## WHAT YOU HAVE TO DO
Go through the records and extract every line with the word "Lumière".

## INPUT MATERIAL
____________________

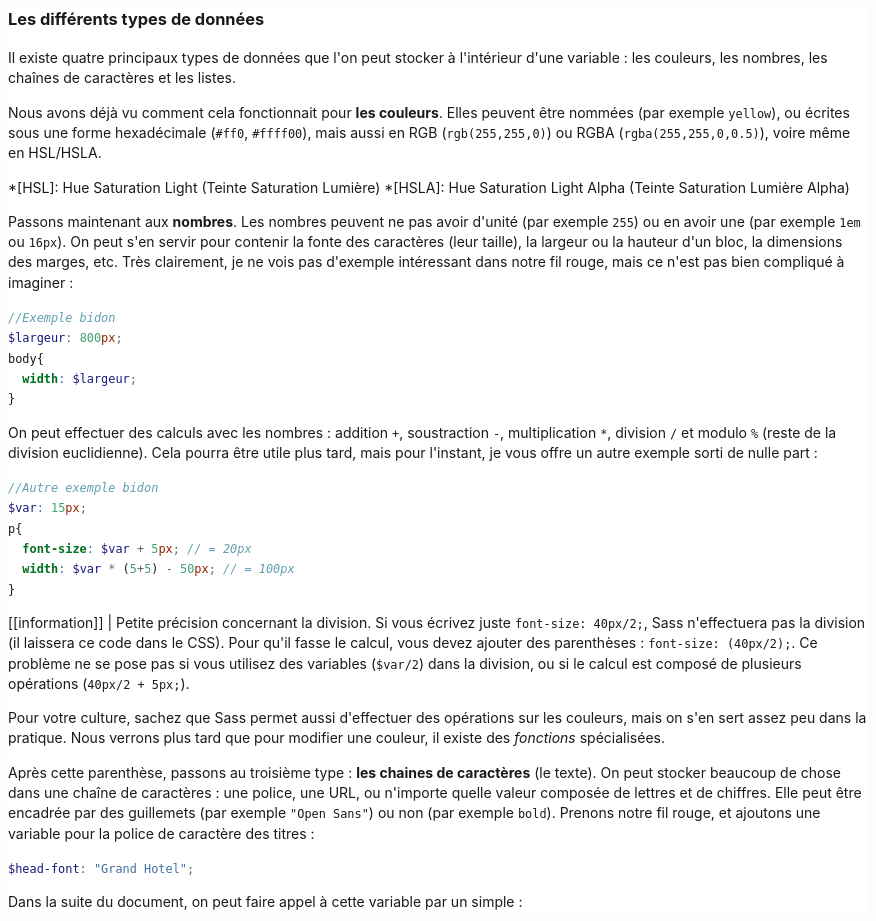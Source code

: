 ### Les différents types de données
Il existe quatre principaux types de données que l'on peut stocker à l'intérieur d'une variable : les couleurs, les nombres, les chaînes de caractères et les listes.

Nous avons déjà vu comment cela fonctionnait pour **les couleurs**. Elles peuvent être nommées (par exemple `yellow`), ou écrites sous une forme hexadécimale (`#ff0`, `#ffff00`), mais aussi en RGB (`rgb(255,255,0)`) ou RGBA (`rgba(255,255,0,0.5)`), voire même en HSL/HSLA.

*[HSL]: Hue Saturation Light (Teinte Saturation Lumière)
*[HSLA]: Hue Saturation Light Alpha (Teinte Saturation Lumière Alpha)

Passons maintenant aux **nombres**. Les nombres peuvent ne pas avoir d'unité (par exemple `255`) ou en avoir une (par exemple `1em` ou `16px`). On peut s'en servir pour contenir la fonte des caractères (leur taille), la largeur ou la hauteur d'un bloc, la dimensions des marges, etc. Très clairement, je ne vois pas d'exemple intéressant dans notre fil rouge, mais ce n'est pas bien compliqué à imaginer :

```scss
//Exemple bidon
$largeur: 800px;
body{
  width: $largeur;
}
```

On peut effectuer des calculs avec les nombres : addition `+`, soustraction `-`, multiplication `*`, division `/` et modulo `%` (reste de la division euclidienne). Cela pourra être utile plus tard, mais pour l'instant, je vous offre un autre exemple sorti de nulle part :

```scss hl_lines="2 4 5"
//Autre exemple bidon
$var: 15px;
p{
  font-size: $var + 5px; // = 20px
  width: $var * (5+5) - 50px; // = 100px
}
```

[[information]]
| Petite précision concernant la division. Si vous écrivez juste `font-size: 40px/2;`, Sass n'effectuera pas la division (il laissera ce code dans le CSS). Pour qu'il fasse le calcul, vous devez ajouter des parenthèses : `font-size: (40px/2);`. Ce problème ne se pose pas si vous utilisez des variables (`$var/2`) dans la division, ou si le calcul est composé de plusieurs opérations (`40px/2 + 5px;`).

Pour votre culture, sachez que Sass permet aussi d'effectuer des opérations sur les couleurs, mais on s'en sert assez peu dans la pratique. Nous verrons plus tard que pour modifier une couleur, il existe des *fonctions* spécialisées.

Après cette parenthèse, passons au troisième type : **les chaines de caractères** (le texte). On peut stocker beaucoup de chose dans une chaîne de caractères : une police, une URL, ou n'importe quelle valeur composée de lettres et de chiffres.  Elle peut être encadrée par des guillemets (par exemple `"Open Sans"`) ou non (par exemple `bold`). Prenons notre fil rouge, et ajoutons une variable pour la police de caractère des titres :

```scss
$head-font: "Grand Hotel";
```

Dans la suite du document, on peut faire appel à cette variable par un simple :


[^gzip]: Pour vérifier que gzip est bien configuré, il y a [ce test](https://checkgzipcompression.com/).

____________________

## ANSWER BOX
*[HSL]: Hue Saturation Light (Teinte Saturation Lumière)
*[HSLA]: Hue Saturation Light Alpha (Teinte Saturation Lumière Alpha)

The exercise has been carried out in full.